How to order the x axis based on the value matching a factor level with two facets in R ggplot2?

52 Views Asked by At

I am making a stacked barplot of the proportion of time (Duration) spent on using three strategies (CA.presence: Presence, Possible presence, Absence) by 20 participants (participant) having performed two same tasks (task). I would like to facet by task.

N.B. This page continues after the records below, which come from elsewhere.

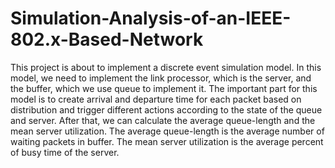 # Simulation-Analysis-of-an-IEEE-802.x-Based-Network

This project is about to implement a discrete event simulation model. In this model, we need to
implement the link processor, which is the server, and the buffer, which we use queue to
implement it. The important part for this model is to create arrival and departure time for each
packet based on distribution and trigger different actions according to the state of the queue and
server. After that, we can calculate the average queue-length and the mean server utilization. The
average queue-length is the average number of waiting packets in buffer. The mean server
utilization is the average percent of busy time of the server.

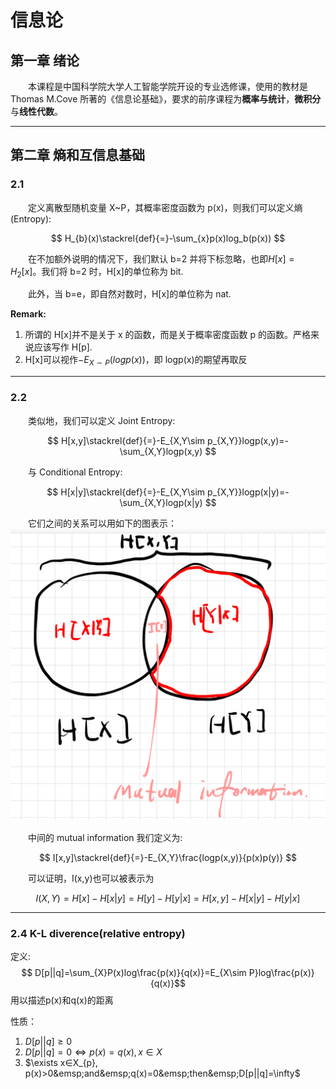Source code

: # 信息论

## 第一章 绪论

&emsp;&emsp;本课程是中国科学院大学人工智能学院开设的专业选修课，使用的教材是 Thomas M.Cove 所著的《信息论基础》，要求的前序课程为**概率与统计**，**微积分**与**线性代数**。

---

## 第二章 熵和互信息基础

### 2.1

&emsp;&emsp;定义离散型随机变量 X~P，其概率密度函数为 p(x)，则我们可以定义熵(Entropy):

$$
H_{b}(x)\stackrel{def}{=}-\sum_{x}p(x)log_b(p(x))
$$

&emsp;&emsp;在不加额外说明的情况下，我们默认 b=2 并将下标忽略，也即$H[x]=H_{2}[x]$。我们将 b=2 时，H[x]的单位称为 bit.

&emsp;&emsp;此外，当 b=e，即自然对数时，H[x]的单位称为 nat.

**Remark:**

1. 所谓的 H[x]并不是关于 x 的函数，而是关于概率密度函数 p 的函数。严格来说应该写作 H[p].
2. H[x]可以视作$-E_{X \sim P}(logp(x))$，即 logp(x)的期望再取反

---

### 2.2

&emsp;&emsp;类似地，我们可以定义 Joint Entropy:

$$
H[x,y]\stackrel{def}{=}-E_{X,Y\sim p_{X,Y}}logp(x,y)=-\sum_{X,Y}logp(x,y)
$$

&emsp;&emsp;与 Conditional Entropy:

$$
H[x|y]\stackrel{def}{=}-E_{X,Y\sim p_{X,Y}}logp(x|y)=-\sum_{X,Y}logp(x|y)
$$

&emsp;&emsp;它们之间的关系可以用如下的图表示：
![图片1](p1.jpeg)

&emsp;&emsp;中间的 mutual information 我们定义为:

$$
I[x,y]\stackrel{def}{=}-E_{X,Y}\frac{logp(x,y)}{p(x)p(y)}
$$

&emsp;&emsp;可以证明，I(x,y)也可以被表示为

$$
I(X,Y)=H[x]-H[x|y]=H[y]-H[y|x]=H[x,y]-H[x|y]-H[y|x]
$$

---

### 2.4 K-L diverence(relative entropy)
定义: 
$$ D[p||q]=\sum_{X}P(x)log\frac{p(x)}{q(x)}=E_{X\sim P}log\frac{p(x)}{q(x)}$$ 
用以描述p(x)和q(x)的距离

性质：

1. $D[p||q]\geq 0$ 
2. $D[p||q]=0 \iff p(x)=q(x),x∈X$
3. $\exists x∈X_{p}, p(x)>0&emsp;and&emsp;q(x)=0&emsp;then&emsp;D[p||q]=\infty$ 

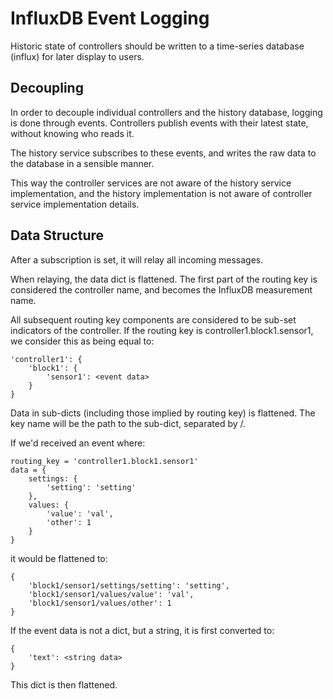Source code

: # InfluxDB Event Logging

Historic state of controllers should be written to a time-series database (influx) for later display to users.


## Decoupling

In order to decouple individual controllers and the history database, logging is done through events.
Controllers publish events with their latest state, without knowing who reads it.

The history service subscribes to these events, and writes the raw data to the database in a sensible manner.

This way the controller services are not aware of the history service implementation, and the history implementation is not aware of controller service implementation details.

## Data Structure

After a subscription is set, it will relay all incoming messages.

When relaying, the data dict is flattened.
The first part of the routing key is considered the controller name, and becomes the InfluxDB measurement name.

All subsequent routing key components are considered to be sub-set indicators of the controller.
If the routing key is controller1.block1.sensor1, we consider this as being equal to:

    'controller1': {
        'block1': {
            'sensor1': <event data>
        }
    }

Data in sub-dicts (including those implied by routing key) is flattened.
The key name will be the path to the sub-dict, separated by /.

If we'd received an event where:

    routing_key = 'controller1.block1.sensor1'
    data = {
        settings: {
            'setting': 'setting'
        },
        values: {
            'value': 'val',
            'other': 1
        }
    }

it would be flattened to:

    {
        'block1/sensor1/settings/setting': 'setting',
        'block1/sensor1/values/value': 'val',
        'block1/sensor1/values/other': 1
    }

If the event data is not a dict, but a string, it is first converted to:

    {
        'text': <string data>
    }

This dict is then flattened.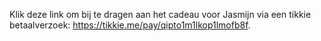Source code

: Klik deze link om bij te dragen aan het cadeau voor Jasmijn via een tikkie betaalverzoek: <https://tikkie.me/pay/qipto1m1lkop1lmofb8f>.
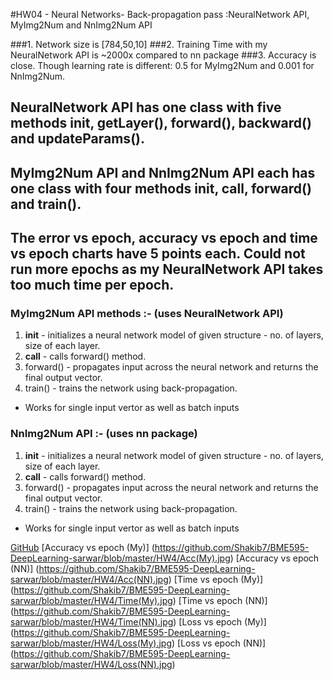 #HW04 - Neural Networks- Back-propagation pass :NeuralNetwork API, MyImg2Num and NnImg2Num API

###1. Network size is [784,50,10]
###2. Training Time with my NeuralNetwork API is ~2000x compared to nn package
###3. Accuracy is close. Though learning rate is different: 0.5 for MyImg2Num  and 0.001 for  NnImg2Num.

## NeuralNetwork API has one class with five methods __init__, getLayer(), forward(), backward() and updateParams().
## MyImg2Num API and NnImg2Num API each has one class with four methods __init__, __call__, forward() and train().
## The error vs epoch, accuracy vs epoch and time vs epoch charts have 5 points each. Could not run more epochs as my NeuralNetwork API takes too much time per epoch.

### MyImg2Num API methods :- (uses NeuralNetwork API)
1. __init__ -  initializes a neural network model of given structure - no. of layers, size of each layer. 
2. __call__ - calls forward() method.
3. forward() - propagates input across the neural network and returns the final output vector.
4. train() - trains the network using back-propagation.
* Works for single input vertor as well as batch inputs

### NnImg2Num API :- (uses nn package)
1. __init__ -  initializes a neural network model of given structure - no. of layers, size of each layer. 
2. __call__ - calls forward() method.
3. forward() - propagates input across the neural network and returns the final output vector.
4. train() - trains the network using back-propagation.
* Works for single input vertor as well as batch inputs

[GitHub](https://github.com/Shakib7/BME595-DeepLearning-sarwar/tree/master/HW4)
[Accuracy vs epoch (My)] (https://github.com/Shakib7/BME595-DeepLearning-sarwar/blob/master/HW4/Acc(My).jpg)
[Accuracy vs epoch (NN)] (https://github.com/Shakib7/BME595-DeepLearning-sarwar/blob/master/HW4/Acc(NN).jpg)
[Time vs epoch (My)] (https://github.com/Shakib7/BME595-DeepLearning-sarwar/blob/master/HW4/Time(My).jpg)
[Time vs epoch (NN)] (https://github.com/Shakib7/BME595-DeepLearning-sarwar/blob/master/HW4/Time(NN).jpg)
[Loss vs epoch (My)] (https://github.com/Shakib7/BME595-DeepLearning-sarwar/blob/master/HW4/Loss(My).jpg)
[Loss vs epoch (NN)] (https://github.com/Shakib7/BME595-DeepLearning-sarwar/blob/master/HW4/Loss(NN).jpg)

I've used the following code and obtain this plot: plot

CA_presence %>% ggplot(aes(fill=CA.presence, y= Duration, x= participant, label =    scales::percent(Duration))) + 
geom_bar(width = .7, position="fill", stat="identity") +
scale_y_continuous(labels = scales::label_percent()) +
facet_grid(~task) +
ggtitle("Presence of CA in the dataset") +
theme(plot.title = element_text(size = 15)) +
theme(plot.title = element_text(hjust = 0.5)) +
theme(legend.text = element_text(size = 10)) +
theme(strip.text.x = element_text(size = 13)) +
labs(x = "Participant",
     y = "Proportion of discourse time",
     fill = "CA presence") +
theme(axis.text = element_text(size = 10)) +
theme(axis.title = element_text(size = 10)) +
scale_fill_brewer(palette = "Greens") +
coord_flip()

Here is the output of dput() for the head of the dataset:

structure(
  list(
    participant = c("L001", "L001", "L002", "L002", "L016", "L016"),
    task = c("T05", "T12", "T05", "T12", "T05", "T12"),
    language = c("French", "French", "French", "French", "French", "French"),
    Duration = c(8823, 46275, 2459, 38193, 20488, 160970),
    CA.presence = c("Presence", "Presence", "Presence", "Presence", "Presence", "Presence")
  ),
  class = c("grouped_df", "tbl_df", "tbl", "data.frame"),
  row.names = c(NA, -6L), groups = structure(
    list(
      participant = c("L001", "L001", "L002", "L002", "L016", "L016"),
      task = c("T05", "T12", "T05", "T12", "T05", "T12"),
      .rows = structure(list(
        1L, 2L, 3L, 4L, 5L, 6L
      ), ptype = integer(0), class = c(
        "vctrs_list_of",
        "vctrs_vctr", "list"
      ))
    ),
    class = c("tbl_df", "tbl", "data.frame"),
    row.names = c(NA, -6L), .drop = TRUE
  )
)
1

There are 1 best solutions below

2
stefan On

Ordering the bars in each facet individually requires some effort and a helper column. First, instead of relying on position="fill" compute the percentage shares manually. Second, arrange your dataset by task, by CA.Presence such that the "Presence" Category comes first (Note: I converted CA.Presence to a factor to make this easier) and finally by the (just created) share of duration column. Third, create a helper column as the interaction of task and participant. Fourth, convert to a factor with the order set according to the order in the (re-arranged) data for which I use forcats::fct_inorder. Fifth, map this new column on y (or x if your prefer using coord_flip). Finally, get rid of the task part in the axis labels:

In general, you could use reorder to create a factor ordered by the value of a numeric variable. Your case is a bit special as you want to reorder by one category of a stacked barchart (and one category of the faceting variable??). To this end we could use a small trick, which means to use an ifelse to set the values for the other categories to zero for the reordering and use FUN=sum. Using this trick I reordered participants according to the value for "Presence" category for task "TO5".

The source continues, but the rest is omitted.